„Eine Naturgewalt“
Der Western ist ein Genre, welches sehr harten Regeln unterliegt. Die zeitliche Epoche ist definiert, ein paar Schüsse aus dem Revolver müssen erklingen und ein Kampf zwischen Held und Bösewicht muss die Geschichte auch enthalten. Aber der Western ist ein störrischer Gaul und hält sich schon lange nicht mehr an seine eigenen Regeln. Vor allem Clint Eastwood hat kräftig an den Genre-Konventionen gerüttelt. Aber wer hätte gedacht, dass im Jahr 2019 ein Franzose mit seinem Film und dem verqueren Titel THE SISTERS BROTHERS dieser angestaubten Sparte ein paar neue Lichtblicke entlockt? Dies liegt nicht nur an der ausgezeichneten männlichen Besetzung, sondern auch an dem ungewöhnlichen Drehbuch sowie dessen Inszenierung durch Jacques Audiard (DER GESCHMACK VON ROST UND KNOCHEN, DER PROPHET).
Handlung
Charlie (Joaquin Phoenix) und Eli (John C. Reilly) Sisters sind Kopfgeldjäger, aber nicht im herkömmlichen Sinne, die Schurken auf Steckbriefen für die Regierung aufzuspüren, sondern sie haben nur einen Boss: Den Commodore (Rutger Hauer). Ja, man könnte sagen sie sind Auftragskiller mit präzisen Schießkünsten und extrem schwierig im Gefecht zu verwunden. Der Ruf von kaltblütigen Mördern mit Alkoholsucht eilt ihnen voraus und das nicht gänzlich zu Unrecht. Sie erhalten den Auftrag John Morris (Jake Gyllenhaal) zu treffen, der einem gewissen Hermann Kermit Warm (Riz Ahmet) auf der Spur ist. Warm soll eine Möglichkeit gefunden haben, Gold in Flüssen ohne mühevolles Schürfen sichtbar zu machen. Bei der Aussicht auf jede Menge Edelmetall, kann man die eigenen Loyalitäten doch gern noch einmal überdenken.

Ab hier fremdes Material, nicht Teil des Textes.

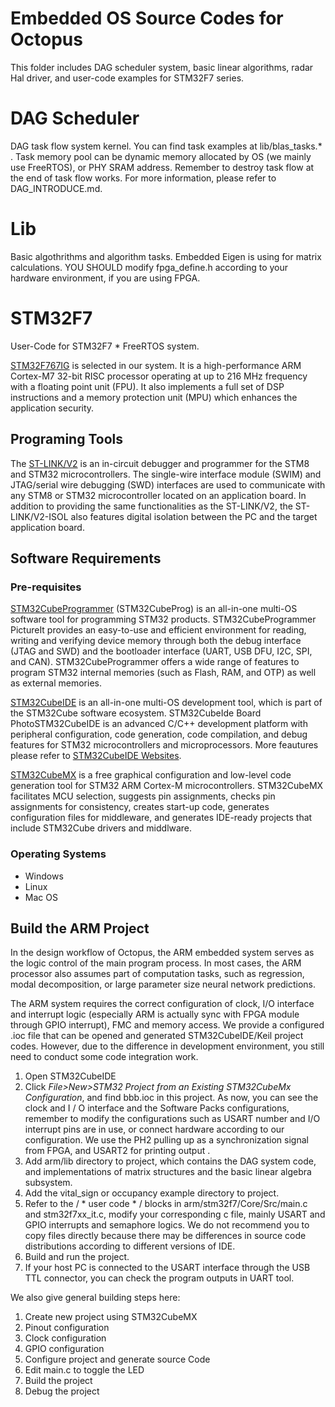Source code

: # Embedded OS Source Codes for Octopus
This folder includes DAG scheduler system, basic linear algorithms, radar Hal driver, and user-code examples for STM32F7 series.

# DAG Scheduler
DAG task flow system kernel. You can find task examples at lib/blas_tasks.* .
Task memory pool can be dynamic memory allocated by OS (we mainly use FreeRTOS), or PHY SRAM address.
Remember to destroy task flow at the end of task flow works. For more information, please refer to DAG_INTRODUCE.md. 

# Lib
Basic algothrithms and algorithm tasks.
Embedded Eigen is using for matrix calculations.
YOU SHOULD modify fpga_define.h according to your hardware environment, if you are using FPGA.

# STM32F7
User-Code for STM32F7 * FreeRTOS system. 

[STM32F767IG](https://www.st.com/en/microcontrollers-microprocessors/stm32f767ig.html) is selected in our system. It is a high-performance ARM Cortex-M7 32-bit RISC processor operating at up to 216 MHz frequency with a floating point unit (FPU).  It also implements a full set of DSP instructions and a memory protection unit (MPU) which enhances the application security.  

## Programing Tools

The [ST-LINK/V2](https://www.st.com/en/development-tools/st-link-v2.html) is an in-circuit debugger and programmer for the STM8 and STM32 microcontrollers. The single-wire interface module (SWIM) and JTAG/serial wire debugging (SWD) interfaces are used to communicate with any STM8 or STM32 microcontroller located on an application board. In addition to providing the same functionalities as the ST-LINK/V2, the ST-LINK/V2-ISOL also features digital isolation between the PC and the target application board.

## Software Requirements

### Pre-requisites

[STM32CubeProgrammer](https://www.st.com/en/development-tools/stm32cubeprog.html) (STM32CubeProg) is an all-in-one multi-OS software tool for programming STM32 products. STM32CubeProgrammer PictureIt provides an easy-to-use and efficient environment for reading, writing and verifying device memory through both the debug interface (JTAG and SWD) and the bootloader interface (UART, USB DFU, I2C, SPI, and CAN). STM32CubeProgrammer offers a wide range of features to program STM32 internal memories (such as Flash, RAM, and OTP) as well as external memories.

[STM32CubeIDE]( https://www.st.com/en/development-tools/stm32cubeide.html) is an all-in-one multi-OS development tool, which is part of the STM32Cube software ecosystem. STM32CubeIde Board PhotoSTM32CubeIDE is an advanced C/C++ development platform with peripheral configuration, code generation, code compilation, and debug features for STM32 microcontrollers and microprocessors. More feautures please refer to [STM32CubeIDE Websites]( https://www.st.com/en/development-tools/stm32cubeide.html).

[STM32CubeMX](https://www.freertos.org/FreeRTOS-Plus/BSP_Solutions/ST/STM32CubeMX.html) is a free graphical configuration and low-level code generation tool for STM32 ARM Cortex-M microcontrollers. STM32CubeMX facilitates MCU selection, suggests pin assignments, checks pin assignments for consistency, creates start-up code, generates configuration files for middleware, and generates IDE-ready projects that include STM32Cube drivers and middlware. 

### Operating Systems

- Windows
- Linux
- Mac OS

## Build the ARM Project 

In the design workflow of Octopus, the ARM embedded system serves as the logic control of the main program process. In most cases, the ARM processor also assumes part of computation tasks, such as regression, modal decomposition, or large parameter size neural network predictions.

The ARM system requires the correct configuration of clock, I/O interface and interrupt logic (especially ARM is actually sync with FPGA module through GPIO interrupt),  FMC and memory access. We provide a configured .ioc file that can be opened and generated STM32CubeIDE/Keil project codes. However, due to the difference in development environment, you still need to conduct some code integration work.



1. Open STM32CubeIDE 
2. Click *File>New>STM32 Project from an Existing STM32CubeMx Configuration*, and find bbb.ioc in this project. As now, you can see the clock and I / O interface and the Software Packs configurations, remember to modify the configurations such as USART number and I/O interrupt pins are in use, or connect hardware according to our configuration. We use the PH2 pulling up as a synchronization signal from FPGA, and USART2 for printing output .
3. Add arm/lib directory to project, which contains the DAG system code, and implementations of  matrix structures and the basic linear algebra subsystem.
4. Add the vital_sign or occupancy example directory to project.
5. Refer to the / * user code * / blocks in arm/stm32f7/Core/Src/main.c and stm32f7xx_it.c,  modify your corresponding c file, mainly USART and GPIO interrupts and semaphore logics. We do not recommend you to copy files directly because there may be differences in source code distributions according to different versions of IDE.
6. Build and run the project.
7. If your host PC is connected to the USART interface through the USB TTL connector, you can check the program outputs in UART tool.



We also give general building steps here:

1. Create new project using STM32CubeMX
2. Pinout configuration
3. Clock configuration
4. GPIO configuration
5. Configure project and generate source Code
6. Edit main.c to toggle the LED
7. Build the project
8. Debug the project

















##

An der Grenze und darüber hinaus
THE SISTERS BROTHERS ist zu Beginn ein Western wie man ihn kennt. Gleich das erste Feuergefecht wird nach dem Intro geboten, jedoch sieht man kaum etwas, es ist stockfinstere Nacht und nur die Mündungsfeuer sind zu erkennen. Schon einmal aufgefallen, dass die meisten Schießereien in Western am helllichten Tag stattfinden? Bei den Gebrüder Sisters wird nicht lange gefragt, sondern geschossen. Aber schon allein durch den ungewöhnlichen echten Klang der Schüsse merkt man bereits: Dies wird kein üblicher Vertreter seiner Zunft.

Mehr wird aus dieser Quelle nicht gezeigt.